Patrick Comasson va embarquer pour la Guyane. Il a échappé à la guillotine mais arrivé à Cayenne, il va rapidement comprendre que cette perpétuité là, ce n’est pas vraiment mieux. Pour survivre (l’espérance d’un “fagot”, d’un forçat, n’y dépasse pas 5 ans…), il va lui falloir apprendre vite, très vite ! A se procurer un “plan” (un cylindre où l’on peut cacher ses économies et qu’on s’enfile par derrière…), à se trouver un boulot tranquille moyennant finance, mais surtout, à se faire une réputation, histoire d’éviter de devenir la “pute” de toute la case.
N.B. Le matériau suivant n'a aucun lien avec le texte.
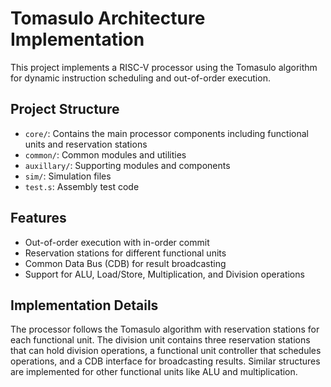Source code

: # Tomasulo Architecture Implementation

This project implements a RISC-V processor using the Tomasulo algorithm for dynamic instruction scheduling and out-of-order execution.

## Project Structure

- `core/`: Contains the main processor components including functional units and reservation stations
- `common/`: Common modules and utilities
- `auxillary/`: Supporting modules and components
- `sim/`: Simulation files
- `test.s`: Assembly test code

## Features

- Out-of-order execution with in-order commit
- Reservation stations for different functional units
- Common Data Bus (CDB) for result broadcasting
- Support for ALU, Load/Store, Multiplication, and Division operations

## Implementation Details

The processor follows the Tomasulo algorithm with reservation stations for each functional unit. The division unit contains three reservation stations that can hold division operations, a functional unit controller that schedules operations, and a CDB interface for broadcasting results. Similar structures are implemented for other functional units like ALU and multiplication.
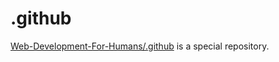 # .github
[Web-Development-For-Humans/.github](https://github.com/Web-Development-For-Humans/.github) is a special repository.
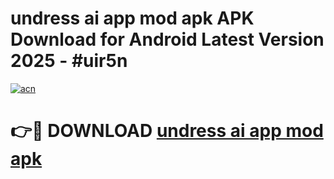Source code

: # undress ai app mod apk APK Download for Android Latest Version 2025 - #uir5n

[![acn](https://github.com/user-attachments/assets/0f9c940e-d8b0-45ae-aac7-cd30a18b3e1c)](https://app.mediaupload.pro?title=undress_ai_app_mod_apk&ref=22-F5)

# 👉🔴 DOWNLOAD [undress ai app mod apk](https://app.mediaupload.pro?title=undress_ai_app_mod_apk&ref=24-F5)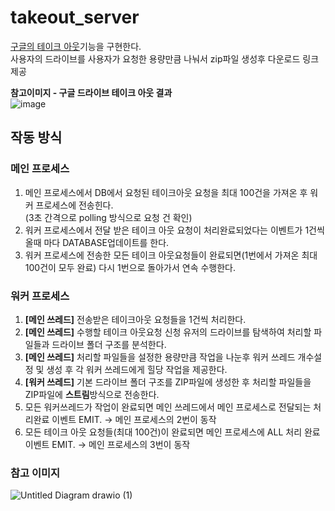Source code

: # takeout_server
[구글의 테이크 아웃](https://takeout.google.com/u/2/)기능을 구현한다.  
사용자의 드라이브를 사용자가 요청한 용량만큼 나눠서 zip파일 생성후 다운로드 링크 제공  

**참고이미지 - 구글 드라이브 테이크 아웃 결과**  
![image](https://user-images.githubusercontent.com/22045187/155680408-7c8341ce-4c02-4000-8036-952ac7515143.png)

## 작동 방식

### 메인 프로세스 
1. 메인 프로세스에서 DB에서 요청된 테이크아웃 요청을 최대 100건을 가져온 후 워커 프로세스에 전송힌다.  
(3초 간격으로 polling 방식으로 요청 건 확인)
3. 워커 프로세스에서 전달 받은 테이크 아웃 요청이 처리완료되었다는 이벤트가 1건씩 올때 마다 DATABASE업데이트를 한다.
4. 워커 프로세스에 전송한 모든 테이크 아웃요청들이 완료되면(1번에서 가져온 최대 100건이 모두 완료) 다시 1번으로 돌아가서 연속 수행한다.

### 워커 프로세스
1. **[메인 쓰레드]** 전송받은 테이크아웃 요청들을 1건씩 처리한다.
2. **[메인 쓰레드]** 수행할 테이크 아웃요청 신청 유저의 드라이브를 탐색하여 처리할 파일들과 드라이브 폴더 구조를 분석한다.
3. **[메인 쓰레드]** 처리할 파일들을 설정한 용량만큼 작업을 나눈후 워커 쓰레드 개수설정 및 생성 후 각 워커 쓰레드에게 힐당 작업을 제공한다.
4. **[워커 쓰레드]** 기본 드라이브 폴더 구조를 ZIP파일에 생성한 후 처리할 파일들을 ZIP파일에 **스트림**방식으로 전송한다.
5. 모든 워커쓰레드가 작업이 완료되면 메인 쓰레드에서 메인 프로세스로 전달되는 처리완료 이벤트 EMIT. -> 메인 프로세스의 2번이 동작
6. 모든 테이크 아웃 요청들(최대 100건)이 완료되면 메인 프로세스에 ALL 처리 완료 이벤트 EMIT. -> 메인 프로세스의 3번이 동작

### 참고 이미지
![Untitled Diagram drawio (1)](https://user-images.githubusercontent.com/22045187/155679262-7dad12aa-037e-4781-8d91-7a7f1ce1c15e.png)
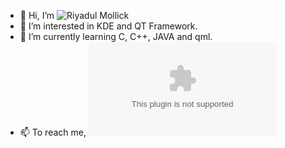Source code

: - 👋 Hi, I’m ![Riyadul Mollick](https://github.com/Riyadulmollick)
- 👀 I’m interested in KDE and QT Framework.
- 🌱 I’m currently learning C, C++, JAVA and qml. 
- 📫 To reach me, ![mail at anytime.](mailto:riyadulislammollickriyad@gmail.com)

<!---
Riyadulmollick/Riyadulmollick is a ✨ special ✨ repository because its `README.md` (this file) appears on your GitHub profile.
You can click the Preview link to take a look at your changes.
--->
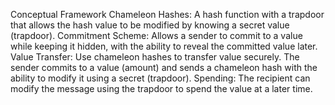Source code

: Conceptual Framework
Chameleon Hashes: A hash function with a trapdoor that allows the hash value to be modified by knowing a secret value (trapdoor).
Commitment Scheme: Allows a sender to commit to a value while keeping it hidden, with the ability to reveal the committed value later.
Value Transfer: Use chameleon hashes to transfer value securely. The sender commits to a value (amount) and sends a chameleon hash with the ability to modify it using a secret (trapdoor).
Spending: The recipient can modify the message using the trapdoor to spend the value at a later time.
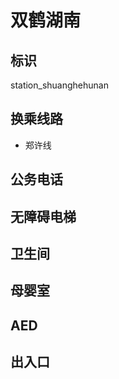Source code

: # 双鹤湖南

## 标识

station_shuanghehunan

## 换乘线路

- 郑许线

## 公务电话



## 无障碍电梯



## 卫生间



## 母婴室



## AED



## 出入口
Voilà comment lui le petit instituteur est devenu Paco les mains rouges…
Après quelques séjours en Guyane, Sagot rêvait de mettre en images une histoire de bagnards. C’est désormais chose faite avec ce récit écrit par Vehlmann en personne. Notre dessinateur n’est pas trop mal tombé…Car comme à son habitude, notre brillant conteur (à qui l’on doit notamment les excellents “La nuit de l’inca” ou “Le diable amoureux”, tous 2 en collaboration avec Duchazeau) livre ici une partition sans fausse note aucune. Son récit de survie a en effet tout ce qu’il faut pour une nouvelle fois enthousiasmer : une histoire forte qui nous plonge dans l’univers pénitentiaire de Cayenne (que l’on mentionne souvent sans vraiment le connaître !), des personnages marquants qui ont une vraie épaisseur, quelques épisodes de la vie carcérale qui remuent les tripes, un gros travail de recherche en amont qui apporte un vernis de vraisemblance à l’ensemble, sans oublier, bien entendu, quelques petites surprises scénaristiques assez inattendues.
Car “Paco les mains rouges” est aussi une histoire d’amour comme vous en avez probablement rarement lue ! Tout cela a dû en tout cas mettre une jolie pression sur les épaules de Sagot qui se devait, pour le coup, de se montrer à la hauteur. Et le bougre s’en tire mieux que bien avec un dessin de prime abord étonnant (on aurait pu croire qu’il jouerait la carte du réalisme) très stylisé, au trait simple et naïf, mais qui fonctionne parfaitement bien (d’autant qu’il bénéficie d’une mise en couleur en quadrichromie aussi jolie que judicieuse). De la très belle ouvrage. Vraiment.